• INSTRUCTIONS TO FOLLOW:
Exclude images and print all the records verbatim.

====== RECORDS SUPPLIED ======

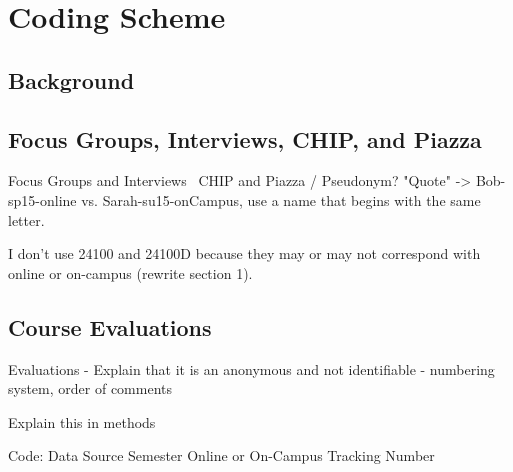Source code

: \chapter[Coding Scheme]{Coding Scheme}

\section{Background}

\section{Focus Groups, Interviews, CHIP, and Piazza}

Focus Groups and Interviews \
CHIP and Piazza             /  Pseudonym? "Quote" -> Bob-sp15-online vs. Sarah-su15-onCampus, use a name that begins with the same letter.

I don't use 24100 and 24100D because they may or may not correspond with online or on-campus (rewrite section 1).

\section{Course Evaluations}

Evaluations - Explain that it is an anonymous and not identifiable - numbering system, order of comments

Explain this in methods

Code:
Data Source
Semester
Online or On-Campus
Tracking Number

======

• ANSWER FOR THIS EXERCISE:
Source code

: \chapter[Coding Scheme]{Coding Scheme}

\section{Background}

\section{Focus Groups, Interviews, CHIP, and Piazza}

Focus Groups and Interviews \
CHIP and Piazza             /  Pseudonym? "Quote" -> Bob-sp15-online vs. Sarah-su15-onCampus, use a name that begins with the same letter.

I don't use 24100 and 24100D because they may or may not correspond with online or on-campus (rewrite section 1).

\section{Course Evaluations}

Evaluations - Explain that it is an anonymous and not identifiable - numbering system, order of comments

Explain this in methods

Code:
Data Source
Semester
Online or On-Campus
Tracking Number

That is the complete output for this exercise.